### REQUIRED WORK
Reproduce every entry exactly as written.

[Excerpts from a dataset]
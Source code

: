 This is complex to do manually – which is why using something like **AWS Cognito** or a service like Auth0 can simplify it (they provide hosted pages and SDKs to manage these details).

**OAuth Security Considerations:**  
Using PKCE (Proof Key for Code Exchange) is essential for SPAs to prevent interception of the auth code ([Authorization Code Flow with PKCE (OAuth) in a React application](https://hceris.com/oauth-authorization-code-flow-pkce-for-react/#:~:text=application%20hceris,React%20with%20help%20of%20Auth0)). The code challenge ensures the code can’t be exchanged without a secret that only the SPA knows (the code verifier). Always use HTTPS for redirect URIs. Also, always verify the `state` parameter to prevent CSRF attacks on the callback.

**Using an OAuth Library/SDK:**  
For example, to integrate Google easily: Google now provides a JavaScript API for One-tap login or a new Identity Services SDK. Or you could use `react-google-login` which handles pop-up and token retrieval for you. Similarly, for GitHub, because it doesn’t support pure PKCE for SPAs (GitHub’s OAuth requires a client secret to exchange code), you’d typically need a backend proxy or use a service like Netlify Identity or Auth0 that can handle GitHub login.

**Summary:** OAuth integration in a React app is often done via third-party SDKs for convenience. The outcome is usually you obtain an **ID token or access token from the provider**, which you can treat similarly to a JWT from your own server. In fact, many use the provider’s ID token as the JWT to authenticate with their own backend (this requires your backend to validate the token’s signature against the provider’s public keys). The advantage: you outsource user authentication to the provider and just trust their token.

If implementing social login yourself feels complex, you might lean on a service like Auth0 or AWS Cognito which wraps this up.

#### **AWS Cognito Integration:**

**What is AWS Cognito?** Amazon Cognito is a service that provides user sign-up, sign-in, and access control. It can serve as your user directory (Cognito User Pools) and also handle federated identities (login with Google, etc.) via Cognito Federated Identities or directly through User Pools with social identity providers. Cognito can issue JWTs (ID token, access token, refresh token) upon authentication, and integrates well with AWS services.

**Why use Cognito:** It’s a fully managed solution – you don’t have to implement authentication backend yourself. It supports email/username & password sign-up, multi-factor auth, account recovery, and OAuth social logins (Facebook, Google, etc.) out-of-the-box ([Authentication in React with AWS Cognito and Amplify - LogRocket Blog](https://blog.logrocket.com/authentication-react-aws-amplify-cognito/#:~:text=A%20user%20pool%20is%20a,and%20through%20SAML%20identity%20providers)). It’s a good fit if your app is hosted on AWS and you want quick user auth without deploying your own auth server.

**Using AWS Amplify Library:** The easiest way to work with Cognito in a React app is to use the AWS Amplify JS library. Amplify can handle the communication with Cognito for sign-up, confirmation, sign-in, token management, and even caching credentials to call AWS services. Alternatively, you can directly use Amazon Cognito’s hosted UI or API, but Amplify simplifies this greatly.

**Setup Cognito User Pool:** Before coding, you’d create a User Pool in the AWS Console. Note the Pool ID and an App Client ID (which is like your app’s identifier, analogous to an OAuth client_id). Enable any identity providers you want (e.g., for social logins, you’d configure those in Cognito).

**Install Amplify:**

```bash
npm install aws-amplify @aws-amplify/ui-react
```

### REPLY TO THE TASK
Source code

: This is complex to do manually – which is why using something like **AWS Cognito** or a service like Auth0 can simplify it (they provide hosted pages and SDKs to manage these details).

**OAuth Security Considerations:**  
Using PKCE (Proof Key for Code Exchange) is essential for SPAs to prevent interception of the auth code ([Authorization Code Flow with PKCE (OAuth) in a React application](https://hceris.com/oauth-authorization-code-flow-pkce-for-react/#:~:text=application%20hceris,React%20with%20help%20of%20Auth0)). The code challenge ensures the code can’t be exchanged without a secret that only the SPA knows (the code verifier). Always use HTTPS for redirect URIs. Also, always verify the `state` parameter to prevent CSRF attacks on the callback.

**Using an OAuth Library/SDK:**  
For example, to integrate Google easily: Google now provides a JavaScript API for One-tap login or a new Identity Services SDK. Or you could use `react-google-login` which handles pop-up and token retrieval for you. Similarly, for GitHub, because it doesn’t support pure PKCE for SPAs (GitHub’s OAuth requires a client secret to exchange code), you’d typically need a backend proxy or use a service like Netlify Identity or Auth0 that can handle GitHub login.

**Summary:** OAuth integration in a React app is often done via third-party SDKs for convenience. The outcome is usually you obtain an **ID token or access token from the provider**, which you can treat similarly to a JWT from your own server. In fact, many use the provider’s ID token as the JWT to authenticate with their own backend (this requires your backend to validate the token’s signature against the provider’s public keys). The advantage: you outsource user authentication to the provider and just trust their token.

If implementing social login yourself feels complex, you might lean on a service like Auth0 or AWS Cognito which wraps this up.

#### **AWS Cognito Integration:**

**What is AWS Cognito?** Amazon Cognito is a service that provides user sign-up, sign-in, and access control. It can serve as your user directory (Cognito User Pools) and also handle federated identities (login with Google, etc.) via Cognito Federated Identities or directly through User Pools with social identity providers. Cognito can issue JWTs (ID token, access token, refresh token) upon authentication, and integrates well with AWS services.

**Why use Cognito:** It’s a fully managed solution – you don’t have to implement authentication backend yourself. It supports email/username & password sign-up, multi-factor auth, account recovery, and OAuth social logins (Facebook, Google, etc.) out-of-the-box ([Authentication in React with AWS Cognito and Amplify - LogRocket Blog](https://blog.logrocket.com/authentication-react-aws-amplify-cognito/#:~:text=A%20user%20pool%20is%20a,and%20through%20SAML%20identity%20providers)). It’s a good fit if your app is hosted on AWS and you want quick user auth without deploying your own auth server.

**Using AWS Amplify Library:** The easiest way to work with Cognito in a React app is to use the AWS Amplify JS library. Amplify can handle the communication with Cognito for sign-up, confirmation, sign-in, token management, and even caching credentials to call AWS services. Alternatively, you can directly use Amazon Cognito’s hosted UI or API, but Amplify simplifies this greatly.

**Setup Cognito User Pool:** Before coding, you’d create a User Pool in the AWS Console. Note the Pool ID and an App Client ID (which is like your app’s identifier, analogous to an OAuth client_id). Enable any identity providers you want (e.g., for social logins, you’d configure those in Cognito).

**Install Amplify:**

```bash
npm install aws-amplify @aws-amplify/ui-react
```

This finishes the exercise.